JLC March 05 , 2019 Victor Yang


    Guangzhou (JLC), March 5, 2019--China will cut the value-added tax (VAT) rate on manufacturing and other industries to 13% in 2019, down from 16%, according to a government work report delivered by Premier Li Keqiang on Tuesday.


    Meanwhile, the country will also lower the VAT rate on such industries as transportation and construction from 10% to 9%, Li said at the opening meeting of the second session of the 13th National People's Congress.


    These tax cuts are among the country’s efforts to reduce the tax burdens and social insurance contributions of enterprises by nearly 2 trillion yuan (about 298 billion U.S. dollars) this year.


    "We will introduce both general-benefit and structural tax cuts, focusing primarily on reducing tax burdens on the manufacturing sector and on small and micro businesses," Li said.


    Such tax cuts are sharp and will benefit the manufacturing industries and other industries significantly, including the oil industry.
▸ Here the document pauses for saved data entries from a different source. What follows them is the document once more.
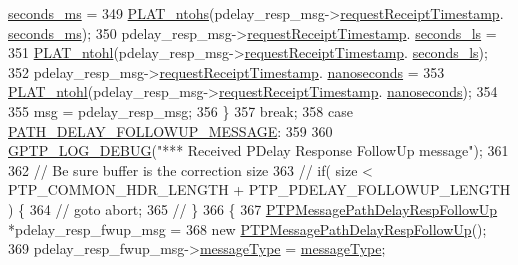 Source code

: \begin{DoxyCode}
{{{{{{{{      \hyperlink{class_timestamp_a5d98378d782519e6f9c17db70f1620f0}{seconds\_ms} =
349                 \hyperlink{linux_2src_2platform_8cpp_a6b8f3e7b87b66fa774a07ddc67f883a7}{PLAT\_ntohs}(pdelay\_resp\_msg->\hyperlink{class_p_t_p_message_path_delay_resp_a981c3fe148ecddf9f1091675650ccd48}{requestReceiptTimestamp}.
      \hyperlink{class_timestamp_a5d98378d782519e6f9c17db70f1620f0}{seconds\_ms});
350             pdelay\_resp\_msg->\hyperlink{class_p_t_p_message_path_delay_resp_a981c3fe148ecddf9f1091675650ccd48}{requestReceiptTimestamp}.
      \hyperlink{class_timestamp_a2bf200e58cd268d8b86cf93c51500a44}{seconds\_ls} =
351                 \hyperlink{linux_2src_2platform_8cpp_ad335681c3444e0406899693a6f782173}{PLAT\_ntohl}(pdelay\_resp\_msg->\hyperlink{class_p_t_p_message_path_delay_resp_a981c3fe148ecddf9f1091675650ccd48}{requestReceiptTimestamp}.
      \hyperlink{class_timestamp_a2bf200e58cd268d8b86cf93c51500a44}{seconds\_ls});
352             pdelay\_resp\_msg->\hyperlink{class_p_t_p_message_path_delay_resp_a981c3fe148ecddf9f1091675650ccd48}{requestReceiptTimestamp}.
      \hyperlink{class_timestamp_a78ae11d98fcfe738239d0a853d82c84a}{nanoseconds} =
353                 \hyperlink{linux_2src_2platform_8cpp_ad335681c3444e0406899693a6f782173}{PLAT\_ntohl}(pdelay\_resp\_msg->\hyperlink{class_p_t_p_message_path_delay_resp_a981c3fe148ecddf9f1091675650ccd48}{requestReceiptTimestamp}.
      \hyperlink{class_timestamp_a78ae11d98fcfe738239d0a853d82c84a}{nanoseconds});
354 
355             msg = pdelay\_resp\_msg;
356         \}
357         \textcolor{keywordflow}{break};
358     \textcolor{keywordflow}{case} \hyperlink{avbts__message_8hpp_ac6606ebe91c8ac66a2c314c79f5ab013adda4323fc121fba997bb5aa704a9dde8}{PATH\_DELAY\_FOLLOWUP\_MESSAGE}:
359 
360         \hyperlink{gptp__log_8hpp_ae4c6efe7c9cf6d7d3bbd28a0fd087d61}{GPTP\_LOG\_DEBUG}(\textcolor{stringliteral}{"*** Received PDelay Response FollowUp message"});
361 
362         \textcolor{comment}{// Be sure buffer is the correction size}
363 \textcolor{comment}{//     if( size < PTP\_COMMON\_HDR\_LENGTH + PTP\_PDELAY\_FOLLOWUP\_LENGTH ) \{}
364 \textcolor{comment}{//       goto abort;}
365 \textcolor{comment}{//     \}}
366         \{
367             \hyperlink{class_p_t_p_message_path_delay_resp_follow_up}{PTPMessagePathDelayRespFollowUp} *pdelay\_resp\_fwup\_msg =
368                 \textcolor{keyword}{new} \hyperlink{class_p_t_p_message_path_delay_resp_follow_up}{PTPMessagePathDelayRespFollowUp}();
369             pdelay\_resp\_fwup\_msg->\hyperlink{class_p_t_p_message_common_adb32627aa5b0e2dbad3ccd88aab07c05}{messageType} = \hyperlink{class_p_t_p_message_common_adb32627aa5b0e2dbad3ccd88aab07c05}{messageType};
}}}}}}}}
\end{DoxyCode}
Based on this report, the VAT rate on the oil refining sector will drop to 13%, down from 16%. With this tax cut in place and current refined oil prices taken into account, there will be a tax cut of over CNY280/mt for gasoline, or about CNY0.21/liter ($0.12/US gallon). The tax cut will ease enterprises’ pressure from high costs.


    In addition, the cut in the VAT rate will benefit end-users and stimulate consumption as refined oil prices in the retail sector will probably drop in tandem with the VAT rate.


    The tax cut may be implemented in May as the Ministry of Finance of the PRC has been heard to start drafting documents in response to the tax cut plan.